Häufig enthalten bestimmte Lebensmittel weitaus mehr Fett als vermutet. Gerade diese versteckten Fette sind dafür verantwortlich, dass wir uns oft falsch ernähren.
Welcher Nutzen ergibt sich aus der Fettgehalt-Tabelle?
Die Tabellen sind nicht dazu da, genaue Berechnungen der täglichen Fetteinnahme anzustellen.
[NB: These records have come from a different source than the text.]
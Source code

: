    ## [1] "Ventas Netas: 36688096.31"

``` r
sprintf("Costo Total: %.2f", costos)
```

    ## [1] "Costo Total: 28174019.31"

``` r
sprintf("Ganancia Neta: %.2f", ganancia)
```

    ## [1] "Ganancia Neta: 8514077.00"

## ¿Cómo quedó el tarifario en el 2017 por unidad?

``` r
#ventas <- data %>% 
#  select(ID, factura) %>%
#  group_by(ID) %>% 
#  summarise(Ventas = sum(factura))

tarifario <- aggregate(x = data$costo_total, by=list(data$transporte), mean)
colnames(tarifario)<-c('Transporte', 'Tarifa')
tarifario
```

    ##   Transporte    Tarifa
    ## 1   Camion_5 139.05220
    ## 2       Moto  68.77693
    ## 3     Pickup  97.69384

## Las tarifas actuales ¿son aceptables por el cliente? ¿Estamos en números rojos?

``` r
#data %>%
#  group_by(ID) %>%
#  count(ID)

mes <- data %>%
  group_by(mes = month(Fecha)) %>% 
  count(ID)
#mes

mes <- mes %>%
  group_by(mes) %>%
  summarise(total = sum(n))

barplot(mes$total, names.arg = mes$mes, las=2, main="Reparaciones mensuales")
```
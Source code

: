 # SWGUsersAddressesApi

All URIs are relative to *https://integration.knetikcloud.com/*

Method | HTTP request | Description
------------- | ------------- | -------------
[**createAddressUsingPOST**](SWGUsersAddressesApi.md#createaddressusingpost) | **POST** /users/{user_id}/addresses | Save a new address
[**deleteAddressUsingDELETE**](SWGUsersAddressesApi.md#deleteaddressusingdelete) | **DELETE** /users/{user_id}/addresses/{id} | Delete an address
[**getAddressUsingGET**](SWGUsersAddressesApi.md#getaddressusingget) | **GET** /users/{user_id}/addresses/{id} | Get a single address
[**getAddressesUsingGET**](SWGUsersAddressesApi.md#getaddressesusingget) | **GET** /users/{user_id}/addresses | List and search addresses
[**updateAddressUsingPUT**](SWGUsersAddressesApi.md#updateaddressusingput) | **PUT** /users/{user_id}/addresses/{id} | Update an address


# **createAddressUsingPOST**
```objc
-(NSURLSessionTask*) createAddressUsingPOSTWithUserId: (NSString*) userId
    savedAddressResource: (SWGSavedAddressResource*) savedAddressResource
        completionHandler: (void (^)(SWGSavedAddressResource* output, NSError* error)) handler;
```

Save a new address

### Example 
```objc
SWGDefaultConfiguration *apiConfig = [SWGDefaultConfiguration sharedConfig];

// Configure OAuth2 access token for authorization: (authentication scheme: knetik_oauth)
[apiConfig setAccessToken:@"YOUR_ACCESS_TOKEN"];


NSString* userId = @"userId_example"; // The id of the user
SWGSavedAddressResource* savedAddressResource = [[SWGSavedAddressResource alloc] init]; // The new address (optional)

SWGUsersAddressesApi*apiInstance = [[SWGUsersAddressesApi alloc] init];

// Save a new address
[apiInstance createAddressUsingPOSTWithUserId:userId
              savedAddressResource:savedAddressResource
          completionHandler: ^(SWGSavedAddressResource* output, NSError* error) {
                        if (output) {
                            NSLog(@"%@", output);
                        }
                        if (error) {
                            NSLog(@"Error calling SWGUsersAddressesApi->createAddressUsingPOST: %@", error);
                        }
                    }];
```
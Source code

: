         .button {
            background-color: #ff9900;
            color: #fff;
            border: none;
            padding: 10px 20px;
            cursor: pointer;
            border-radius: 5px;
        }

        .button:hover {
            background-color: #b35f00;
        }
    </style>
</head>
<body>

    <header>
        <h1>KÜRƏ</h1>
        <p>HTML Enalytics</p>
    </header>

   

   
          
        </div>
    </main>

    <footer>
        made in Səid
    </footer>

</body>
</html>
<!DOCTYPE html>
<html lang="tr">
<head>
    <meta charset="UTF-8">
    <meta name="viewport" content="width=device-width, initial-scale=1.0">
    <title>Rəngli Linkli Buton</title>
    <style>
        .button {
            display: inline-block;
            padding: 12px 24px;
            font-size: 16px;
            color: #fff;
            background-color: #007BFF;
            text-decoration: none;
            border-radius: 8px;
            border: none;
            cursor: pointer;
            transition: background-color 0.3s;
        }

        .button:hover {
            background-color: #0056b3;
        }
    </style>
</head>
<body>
Das ergibt langfristig nur wenig Sinn. Vielmehr soll diese Zusammenstellung das Bewusstsein dafür schärfen, dass man vielen Nahrungsmitteln das Fett nicht ansieht und dessen Menge kaum vermuten würde.
Mit diesen Informationen im Hinterkopf wird man unbewusst Anpassungen beim Einkaufen, beim Zubereiten und beim Essen vornehmen. Man sollte sich jedoch nicht dazu veranlasst sehen, Nahrungsmittel ganz vom Menüplan zu streichen, besonders nicht solche, die man mag. Schließlich schmecken viele fettreiche Esswaren besonders gut. Reduzieren und Alternativen suchen heißt die Devise.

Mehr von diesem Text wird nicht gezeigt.